Он не поправился и не вернулся. А для меня теперь символ памяти об отце — посаженная им елка. Вон как тянет она ветви навстречу солнцу и людям! Быть может, это символ и его завещания? Ведь величие духа и щедрость сердца бывают неброскими, как неброско растет, затерявшись среди других деревьев, посаженная отцом елка. Как неброска профессия телеграфистки, умеющей передать по бездушному телефонному кабелю тепло своего сердца тому из тысяч ее абонентов, кто в нем нуждается…
Эти розы от него, мама. От того, кто любил тебя. Всю сознательную жизнь. С того времени, когда еще мальчишкой носил гимназическую форму, до последнего вздоха. Наверное, если бы мог, он благословил бы тот страшный миг за то, что ты была рядом. За то, что он еще успел увидеть твое склонившееся над ним лицо, перед тем как наступил вечный покой.

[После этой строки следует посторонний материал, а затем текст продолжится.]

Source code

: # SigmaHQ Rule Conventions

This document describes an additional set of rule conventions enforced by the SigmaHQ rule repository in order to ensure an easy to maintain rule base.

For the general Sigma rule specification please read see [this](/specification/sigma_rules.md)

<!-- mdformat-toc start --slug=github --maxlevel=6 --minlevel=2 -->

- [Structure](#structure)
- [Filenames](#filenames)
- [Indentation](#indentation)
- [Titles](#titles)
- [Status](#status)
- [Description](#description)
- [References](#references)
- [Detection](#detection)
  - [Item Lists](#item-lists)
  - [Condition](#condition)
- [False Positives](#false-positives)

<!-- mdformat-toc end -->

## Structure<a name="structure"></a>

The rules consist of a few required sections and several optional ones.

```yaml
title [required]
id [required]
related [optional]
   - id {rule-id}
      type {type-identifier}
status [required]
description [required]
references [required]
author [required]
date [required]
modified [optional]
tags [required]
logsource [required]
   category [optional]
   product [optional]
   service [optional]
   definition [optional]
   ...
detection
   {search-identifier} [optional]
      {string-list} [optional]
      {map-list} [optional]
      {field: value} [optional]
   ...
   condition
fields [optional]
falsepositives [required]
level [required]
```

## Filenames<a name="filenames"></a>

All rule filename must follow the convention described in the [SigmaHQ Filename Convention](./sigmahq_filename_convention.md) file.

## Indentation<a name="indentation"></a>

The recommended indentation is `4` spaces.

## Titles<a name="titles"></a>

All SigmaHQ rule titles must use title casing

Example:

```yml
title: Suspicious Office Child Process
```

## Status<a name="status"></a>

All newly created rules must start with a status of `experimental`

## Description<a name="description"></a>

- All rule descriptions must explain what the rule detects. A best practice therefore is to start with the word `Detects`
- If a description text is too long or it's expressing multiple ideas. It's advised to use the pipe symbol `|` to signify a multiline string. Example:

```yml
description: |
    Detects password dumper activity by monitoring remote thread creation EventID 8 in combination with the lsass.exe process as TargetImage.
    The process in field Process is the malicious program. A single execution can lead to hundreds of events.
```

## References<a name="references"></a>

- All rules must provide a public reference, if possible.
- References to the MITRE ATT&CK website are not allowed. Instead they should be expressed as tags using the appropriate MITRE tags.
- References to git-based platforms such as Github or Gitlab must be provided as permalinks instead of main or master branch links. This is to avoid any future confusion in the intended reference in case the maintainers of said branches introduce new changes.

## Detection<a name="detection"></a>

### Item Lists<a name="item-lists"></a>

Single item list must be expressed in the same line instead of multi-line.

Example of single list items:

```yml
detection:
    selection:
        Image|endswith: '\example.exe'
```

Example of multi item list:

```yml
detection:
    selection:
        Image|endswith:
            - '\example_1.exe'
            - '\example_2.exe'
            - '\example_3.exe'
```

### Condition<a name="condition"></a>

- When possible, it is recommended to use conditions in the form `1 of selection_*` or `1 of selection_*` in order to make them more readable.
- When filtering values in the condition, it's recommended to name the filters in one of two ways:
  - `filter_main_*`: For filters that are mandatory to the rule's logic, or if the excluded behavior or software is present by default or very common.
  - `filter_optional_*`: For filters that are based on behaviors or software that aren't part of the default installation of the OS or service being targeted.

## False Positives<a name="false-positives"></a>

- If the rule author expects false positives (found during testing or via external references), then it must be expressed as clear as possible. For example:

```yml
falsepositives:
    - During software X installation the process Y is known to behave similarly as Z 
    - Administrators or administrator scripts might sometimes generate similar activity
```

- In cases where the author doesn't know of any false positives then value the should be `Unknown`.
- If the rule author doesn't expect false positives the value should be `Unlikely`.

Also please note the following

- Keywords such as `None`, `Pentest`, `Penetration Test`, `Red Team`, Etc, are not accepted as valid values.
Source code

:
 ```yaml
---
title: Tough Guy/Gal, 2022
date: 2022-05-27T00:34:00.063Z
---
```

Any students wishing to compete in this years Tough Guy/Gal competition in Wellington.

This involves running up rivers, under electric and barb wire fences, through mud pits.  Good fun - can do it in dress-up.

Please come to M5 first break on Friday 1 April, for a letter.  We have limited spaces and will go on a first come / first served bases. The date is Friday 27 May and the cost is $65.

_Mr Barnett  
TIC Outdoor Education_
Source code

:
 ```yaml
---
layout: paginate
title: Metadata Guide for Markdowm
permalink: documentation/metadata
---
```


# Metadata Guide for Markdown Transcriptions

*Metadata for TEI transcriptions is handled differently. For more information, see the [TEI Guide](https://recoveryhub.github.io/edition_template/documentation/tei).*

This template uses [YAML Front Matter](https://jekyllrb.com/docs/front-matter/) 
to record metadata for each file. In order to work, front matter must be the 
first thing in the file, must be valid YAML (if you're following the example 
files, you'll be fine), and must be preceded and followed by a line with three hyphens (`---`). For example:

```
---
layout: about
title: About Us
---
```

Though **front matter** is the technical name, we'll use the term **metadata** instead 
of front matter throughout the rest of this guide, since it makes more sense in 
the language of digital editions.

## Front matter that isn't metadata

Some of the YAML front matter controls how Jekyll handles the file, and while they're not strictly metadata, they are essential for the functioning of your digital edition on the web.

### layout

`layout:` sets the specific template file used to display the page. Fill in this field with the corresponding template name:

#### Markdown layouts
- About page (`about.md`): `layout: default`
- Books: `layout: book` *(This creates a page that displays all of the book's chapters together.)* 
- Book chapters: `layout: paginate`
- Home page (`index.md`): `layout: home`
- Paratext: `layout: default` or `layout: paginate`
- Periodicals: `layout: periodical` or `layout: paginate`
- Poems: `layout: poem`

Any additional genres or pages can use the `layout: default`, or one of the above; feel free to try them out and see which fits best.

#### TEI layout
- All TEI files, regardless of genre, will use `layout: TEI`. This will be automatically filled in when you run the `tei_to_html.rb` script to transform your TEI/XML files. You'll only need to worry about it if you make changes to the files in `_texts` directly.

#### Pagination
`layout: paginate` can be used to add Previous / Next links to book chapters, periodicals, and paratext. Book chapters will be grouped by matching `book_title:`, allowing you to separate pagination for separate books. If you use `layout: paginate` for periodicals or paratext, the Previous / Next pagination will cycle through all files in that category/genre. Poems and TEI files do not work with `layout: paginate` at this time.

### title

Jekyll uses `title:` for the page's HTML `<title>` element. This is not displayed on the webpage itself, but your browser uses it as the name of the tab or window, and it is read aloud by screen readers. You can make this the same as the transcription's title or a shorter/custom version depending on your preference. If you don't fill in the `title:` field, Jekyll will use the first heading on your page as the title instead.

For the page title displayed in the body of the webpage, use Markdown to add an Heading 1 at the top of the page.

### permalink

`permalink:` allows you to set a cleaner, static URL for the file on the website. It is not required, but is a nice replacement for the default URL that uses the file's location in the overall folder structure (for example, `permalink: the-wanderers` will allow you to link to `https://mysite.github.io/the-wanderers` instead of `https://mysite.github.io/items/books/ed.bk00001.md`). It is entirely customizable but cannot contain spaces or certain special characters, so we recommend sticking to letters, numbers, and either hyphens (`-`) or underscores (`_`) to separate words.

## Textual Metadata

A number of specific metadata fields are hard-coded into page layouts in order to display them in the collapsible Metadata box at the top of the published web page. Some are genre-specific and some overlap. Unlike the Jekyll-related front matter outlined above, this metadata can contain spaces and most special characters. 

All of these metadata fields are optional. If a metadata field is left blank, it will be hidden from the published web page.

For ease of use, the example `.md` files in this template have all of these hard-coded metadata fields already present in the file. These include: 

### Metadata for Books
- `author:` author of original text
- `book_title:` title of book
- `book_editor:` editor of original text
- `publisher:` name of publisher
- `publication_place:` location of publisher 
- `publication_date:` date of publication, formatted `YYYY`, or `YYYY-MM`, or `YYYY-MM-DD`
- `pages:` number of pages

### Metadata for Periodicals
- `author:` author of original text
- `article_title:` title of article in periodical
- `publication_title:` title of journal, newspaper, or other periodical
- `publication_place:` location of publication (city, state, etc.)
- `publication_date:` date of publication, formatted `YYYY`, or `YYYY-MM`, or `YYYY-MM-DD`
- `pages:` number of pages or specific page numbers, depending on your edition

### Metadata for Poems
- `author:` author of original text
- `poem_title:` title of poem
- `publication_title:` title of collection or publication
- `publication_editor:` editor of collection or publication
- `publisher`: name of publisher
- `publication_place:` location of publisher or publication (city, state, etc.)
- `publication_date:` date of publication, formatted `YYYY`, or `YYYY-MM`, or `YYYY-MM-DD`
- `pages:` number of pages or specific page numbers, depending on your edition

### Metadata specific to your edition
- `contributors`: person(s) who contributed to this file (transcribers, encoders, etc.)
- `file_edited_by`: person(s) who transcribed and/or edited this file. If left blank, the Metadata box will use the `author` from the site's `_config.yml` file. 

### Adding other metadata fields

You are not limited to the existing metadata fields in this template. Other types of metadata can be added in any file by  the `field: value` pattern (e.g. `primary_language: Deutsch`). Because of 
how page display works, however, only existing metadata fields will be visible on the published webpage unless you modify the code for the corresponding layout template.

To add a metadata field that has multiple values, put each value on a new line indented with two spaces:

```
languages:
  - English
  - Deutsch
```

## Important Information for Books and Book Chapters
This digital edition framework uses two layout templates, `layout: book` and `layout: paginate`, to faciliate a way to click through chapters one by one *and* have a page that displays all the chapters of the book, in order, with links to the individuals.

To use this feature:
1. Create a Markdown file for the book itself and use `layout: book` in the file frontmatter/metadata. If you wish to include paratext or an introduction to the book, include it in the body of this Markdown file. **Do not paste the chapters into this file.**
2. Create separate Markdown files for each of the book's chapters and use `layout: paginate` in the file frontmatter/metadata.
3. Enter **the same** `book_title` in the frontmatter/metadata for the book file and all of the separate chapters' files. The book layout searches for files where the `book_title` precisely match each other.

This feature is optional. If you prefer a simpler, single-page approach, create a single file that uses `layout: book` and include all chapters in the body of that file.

Он говорил не раз, что твоя красота не увядает с годами. Быть может, потому, что она всегда озарена любовью — его и твоей?..
Если бы он был поэтом, он бы наверняка написал гимн любви. Так же, как ты сочинила бы ему реквием, будь ты музыкантом. Но свои стихи и песни вы слагали без слов и нот. Впрочем, поэмой и музыкой была сама ваша жизнь. Из такой жизни не уходят — ведь он остался в тебе и с тобой.
Мы не властны над будущим. Зато прошлое принадлежит нам безраздельно. И если оно прожито светло, мы можем в трудную минуту черпать в нем силы.
Меня часто навещали в больницах мои близкие и друзья. Но ждала я больше всех маму. Еще только просыпалась, думала о том, скорее бы четыре часа: приоткроется дверь, и осторожно, с опаской заглянут тревожные глаза мамы — как я? С этой мечтой я и жила весь день. Она приходила ко мне в больницу, уже совсем старенькая, ежедневно.
Мы давно стали взрослыми, с нас и спрос, как со взрослых. И только для матерей мы навсегда остаемся маленькими. В жизни ничего не повторяется, тем более не может повториться детство. И только рядом с матерью мы возвращаемся в чудесную и солнечную страну. Почему-то люди чаще всего осознают это лишь тогда, когда матери уходят…
Судьба одарила меня невероятным счастьем — до глубокой старости мама была со мной. И когда та же судьба ушибала меня, хотелось покрепче прижаться к маме, будто она могла защитить меня от беды. Она физически ощущала мою боль, словно болела сама. И не было для нее ничего радостнее моей радости.
Мы, взрослые, умудренные жизнью мужчины и женщины, боимся казаться сентиментальными. Я целовала самые нежные на свете мамины руки потихоньку от чужих взглядов и черпала в ней, старенькой и несломившейся, силы, терпение, надежду…
Кто же перечитает страницы щедро прожитой ею жизни, полной волнующих движений души в поисках счастья для своих детей?
…Как удавалось маме в ее преклонном возрасте, с болезнями и столькими катастрофами оставаться веселой, жизнерадостной, с таким удивительным, только ей присущим смехом? Но все это на людях. Видели бы вы ее, когда она была одна со мной, — усталая, больная. Эти горькие, тихие слезы, эти вздрагивающие от подавляемых рыданий плечи. В такие минуты она казалась мне маленькой, беспомощной и безутешной. И было трудно подыскать слова и трудно молчать. Тогда я перебиралась на ее широкую кровать и нежно поглаживала, ласкала, как можно ласкать лишь ребенка.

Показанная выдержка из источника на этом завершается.